Collected data:
========================================================================

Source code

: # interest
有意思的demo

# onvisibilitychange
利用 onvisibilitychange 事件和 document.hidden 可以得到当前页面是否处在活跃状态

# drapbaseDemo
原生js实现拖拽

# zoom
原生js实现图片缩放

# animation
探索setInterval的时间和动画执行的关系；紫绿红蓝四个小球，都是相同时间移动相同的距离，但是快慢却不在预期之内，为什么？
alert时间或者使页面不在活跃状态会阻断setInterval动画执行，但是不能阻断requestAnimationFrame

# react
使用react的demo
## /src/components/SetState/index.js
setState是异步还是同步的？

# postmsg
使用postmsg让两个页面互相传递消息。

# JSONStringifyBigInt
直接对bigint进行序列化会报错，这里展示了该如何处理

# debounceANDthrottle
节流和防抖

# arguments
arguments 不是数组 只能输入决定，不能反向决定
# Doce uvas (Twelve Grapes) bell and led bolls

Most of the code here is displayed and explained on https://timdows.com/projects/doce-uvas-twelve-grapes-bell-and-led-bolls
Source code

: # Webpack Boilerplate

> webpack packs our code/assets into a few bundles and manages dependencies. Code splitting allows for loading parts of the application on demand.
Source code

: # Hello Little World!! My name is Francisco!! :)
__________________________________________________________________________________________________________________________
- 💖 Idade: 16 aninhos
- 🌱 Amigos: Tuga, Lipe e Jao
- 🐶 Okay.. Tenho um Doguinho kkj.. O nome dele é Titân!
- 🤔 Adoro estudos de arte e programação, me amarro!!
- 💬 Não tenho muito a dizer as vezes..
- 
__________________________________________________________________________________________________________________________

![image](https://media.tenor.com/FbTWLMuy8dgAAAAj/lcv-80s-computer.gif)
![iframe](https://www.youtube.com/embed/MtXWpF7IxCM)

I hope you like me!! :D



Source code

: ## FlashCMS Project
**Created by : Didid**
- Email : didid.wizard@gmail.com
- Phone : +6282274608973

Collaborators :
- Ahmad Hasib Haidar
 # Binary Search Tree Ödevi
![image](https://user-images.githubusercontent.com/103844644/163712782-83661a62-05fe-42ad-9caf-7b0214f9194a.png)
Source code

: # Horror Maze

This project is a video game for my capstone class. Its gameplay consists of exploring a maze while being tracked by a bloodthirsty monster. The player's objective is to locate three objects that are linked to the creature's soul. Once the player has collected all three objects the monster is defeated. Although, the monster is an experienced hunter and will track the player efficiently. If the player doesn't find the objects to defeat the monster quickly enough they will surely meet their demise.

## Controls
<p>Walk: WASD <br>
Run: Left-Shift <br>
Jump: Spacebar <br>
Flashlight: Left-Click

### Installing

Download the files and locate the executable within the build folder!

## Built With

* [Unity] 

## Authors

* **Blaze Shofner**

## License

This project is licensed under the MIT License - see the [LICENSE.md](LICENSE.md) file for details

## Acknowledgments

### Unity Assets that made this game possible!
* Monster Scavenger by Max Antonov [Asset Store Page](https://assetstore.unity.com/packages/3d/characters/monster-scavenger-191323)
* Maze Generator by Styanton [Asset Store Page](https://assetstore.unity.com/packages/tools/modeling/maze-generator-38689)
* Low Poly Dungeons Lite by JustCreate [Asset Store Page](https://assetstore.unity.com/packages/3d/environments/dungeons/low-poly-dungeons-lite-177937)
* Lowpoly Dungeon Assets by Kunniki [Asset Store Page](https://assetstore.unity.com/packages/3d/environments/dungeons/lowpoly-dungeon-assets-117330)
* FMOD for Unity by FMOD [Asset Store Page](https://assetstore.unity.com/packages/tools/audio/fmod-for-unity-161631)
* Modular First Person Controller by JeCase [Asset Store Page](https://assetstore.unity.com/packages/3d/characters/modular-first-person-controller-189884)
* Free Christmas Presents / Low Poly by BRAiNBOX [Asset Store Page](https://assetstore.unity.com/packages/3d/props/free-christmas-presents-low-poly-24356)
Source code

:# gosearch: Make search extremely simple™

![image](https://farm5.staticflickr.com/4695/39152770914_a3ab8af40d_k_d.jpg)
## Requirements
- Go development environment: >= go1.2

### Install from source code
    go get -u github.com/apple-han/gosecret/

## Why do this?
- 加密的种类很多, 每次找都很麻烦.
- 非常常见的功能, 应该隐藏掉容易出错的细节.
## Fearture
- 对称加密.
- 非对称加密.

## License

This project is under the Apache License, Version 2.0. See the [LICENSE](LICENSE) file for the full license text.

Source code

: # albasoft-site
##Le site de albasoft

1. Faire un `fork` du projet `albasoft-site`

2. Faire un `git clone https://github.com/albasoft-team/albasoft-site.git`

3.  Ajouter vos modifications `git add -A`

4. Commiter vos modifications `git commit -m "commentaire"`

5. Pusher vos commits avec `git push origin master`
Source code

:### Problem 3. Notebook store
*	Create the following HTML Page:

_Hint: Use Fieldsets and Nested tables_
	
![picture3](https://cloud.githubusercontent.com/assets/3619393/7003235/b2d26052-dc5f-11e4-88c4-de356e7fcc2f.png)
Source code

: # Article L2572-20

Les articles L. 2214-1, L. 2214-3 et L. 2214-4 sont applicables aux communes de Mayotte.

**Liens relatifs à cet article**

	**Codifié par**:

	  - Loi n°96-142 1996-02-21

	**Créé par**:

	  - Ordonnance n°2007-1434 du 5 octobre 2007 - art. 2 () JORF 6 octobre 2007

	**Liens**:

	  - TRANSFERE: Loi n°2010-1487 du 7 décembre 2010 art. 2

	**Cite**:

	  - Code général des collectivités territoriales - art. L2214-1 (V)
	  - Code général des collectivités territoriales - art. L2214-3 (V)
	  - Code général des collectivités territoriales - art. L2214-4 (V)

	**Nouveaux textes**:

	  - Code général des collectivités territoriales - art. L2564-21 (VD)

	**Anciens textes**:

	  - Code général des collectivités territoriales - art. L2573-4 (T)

========================================================================

## Aim of the task
Each entry above is to be transcribed without alteration.

## Answer to this task
Source code

: # interest
有意思的demo

# onvisibilitychange
利用 onvisibilitychange 事件和 document.hidden 可以得到当前页面是否处在活跃状态

# drapbaseDemo
原生js实现拖拽

# zoom
原生js实现图片缩放

# animation
探索setInterval的时间和动画执行的关系；紫绿红蓝四个小球，都是相同时间移动相同的距离，但是快慢却不在预期之内，为什么？
alert时间或者使页面不在活跃状态会阻断setInterval动画执行，但是不能阻断requestAnimationFrame

# react
使用react的demo
## /src/components/SetState/index.js
setState是异步还是同步的？

# postmsg
使用postmsg让两个页面互相传递消息。

# JSONStringifyBigInt
直接对bigint进行序列化会报错，这里展示了该如何处理

# debounceANDthrottle
节流和防抖

# arguments
arguments 不是数组 只能输入决定，不能反向决定
# Doce uvas (Twelve Grapes) bell and led bolls

Most of the code here is displayed and explained on https://timdows.com/projects/doce-uvas-twelve-grapes-bell-and-led-bolls
Source code

: # Webpack Boilerplate

> webpack packs our code/assets into a few bundles and manages dependencies. Code splitting allows for loading parts of the application on demand.
Source code

: # Hello Little World!! My name is Francisco!! :)
__________________________________________________________________________________________________________________________
- 💖 Idade: 16 aninhos
- 🌱 Amigos: Tuga, Lipe e Jao
- 🐶 Okay.. Tenho um Doguinho kkj.. O nome dele é Titân!
- 🤔 Adoro estudos de arte e programação, me amarro!!
- 💬 Não tenho muito a dizer as vezes..
- 
__________________________________________________________________________________________________________________________

![image](https://media.tenor.com/FbTWLMuy8dgAAAAj/lcv-80s-computer.gif)
![iframe](https://www.youtube.com/embed/MtXWpF7IxCM)

I hope you like me!! :D



Source code

: ## FlashCMS Project
**Created by : Didid**
- Email : didid.wizard@gmail.com
- Phone : +6282274608973

Collaborators :
- Ahmad Hasib Haidar
 # Binary Search Tree Ödevi
![image](https://user-images.githubusercontent.com/103844644/163712782-83661a62-05fe-42ad-9caf-7b0214f9194a.png)
Source code

: # Horror Maze

This project is a video game for my capstone class. Its gameplay consists of exploring a maze while being tracked by a bloodthirsty monster. The player's objective is to locate three objects that are linked to the creature's soul. Once the player has collected all three objects the monster is defeated. Although, the monster is an experienced hunter and will track the player efficiently. If the player doesn't find the objects to defeat the monster quickly enough they will surely meet their demise.

## Controls
<p>Walk: WASD <br>
Run: Left-Shift <br>
Jump: Spacebar <br>
Flashlight: Left-Click

### Installing

Download the files and locate the executable within the build folder!

## Built With

* [Unity] 

## Authors

* **Blaze Shofner**

## License

This project is licensed under the MIT License - see the [LICENSE.md](LICENSE.md) file for details

## Acknowledgments

### Unity Assets that made this game possible!
* Monster Scavenger by Max Antonov [Asset Store Page](https://assetstore.unity.com/packages/3d/characters/monster-scavenger-191323)
* Maze Generator by Styanton [Asset Store Page](https://assetstore.unity.com/packages/tools/modeling/maze-generator-38689)
* Low Poly Dungeons Lite by JustCreate [Asset Store Page](https://assetstore.unity.com/packages/3d/environments/dungeons/low-poly-dungeons-lite-177937)
* Lowpoly Dungeon Assets by Kunniki [Asset Store Page](https://assetstore.unity.com/packages/3d/environments/dungeons/lowpoly-dungeon-assets-117330)
* FMOD for Unity by FMOD [Asset Store Page](https://assetstore.unity.com/packages/tools/audio/fmod-for-unity-161631)
* Modular First Person Controller by JeCase [Asset Store Page](https://assetstore.unity.com/packages/3d/characters/modular-first-person-controller-189884)
* Free Christmas Presents / Low Poly by BRAiNBOX [Asset Store Page](https://assetstore.unity.com/packages/3d/props/free-christmas-presents-low-poly-24356)
Source code

:# gosearch: Make search extremely simple™

![image](https://farm5.staticflickr.com/4695/39152770914_a3ab8af40d_k_d.jpg)
## Requirements
- Go development environment: >= go1.2

### Install from source code
    go get -u github.com/apple-han/gosecret/

## Why do this?
- 加密的种类很多, 每次找都很麻烦.
- 非常常见的功能, 应该隐藏掉容易出错的细节.
## Fearture
- 对称加密.
- 非对称加密.

## License

This project is under the Apache License, Version 2.0. See the [LICENSE](LICENSE) file for the full license text.

Source code

: # albasoft-site
##Le site de albasoft

1. Faire un `fork` du projet `albasoft-site`

2. Faire un `git clone https://github.com/albasoft-team/albasoft-site.git`

3.  Ajouter vos modifications `git add -A`

4. Commiter vos modifications `git commit -m "commentaire"`

5. Pusher vos commits avec `git push origin master`
Source code

:### Problem 3. Notebook store
*	Create the following HTML Page:

_Hint: Use Fieldsets and Nested tables_
	
![picture3](https://cloud.githubusercontent.com/assets/3619393/7003235/b2d26052-dc5f-11e4-88c4-de356e7fcc2f.png)
Source code

: # Article L2572-20

Les articles L. 2214-1, L. 2214-3 et L. 2214-4 sont applicables aux communes de Mayotte.

**Liens relatifs à cet article**

	**Codifié par**:

	  - Loi n°96-142 1996-02-21

	**Créé par**:

	  - Ordonnance n°2007-1434 du 5 octobre 2007 - art. 2 () JORF 6 octobre 2007

	**Liens**:

	  - TRANSFERE: Loi n°2010-1487 du 7 décembre 2010 art. 2

	**Cite**:

	  - Code général des collectivités territoriales - art. L2214-1 (V)
	  - Code général des collectivités territoriales - art. L2214-3 (V)
	  - Code général des collectivités territoriales - art. L2214-4 (V)

	**Nouveaux textes**:

	  - Code général des collectivités territoriales - art. L2564-21 (VD)

	**Anciens textes**:

	  - Code général des collectivités territoriales - art. L2573-4 (T)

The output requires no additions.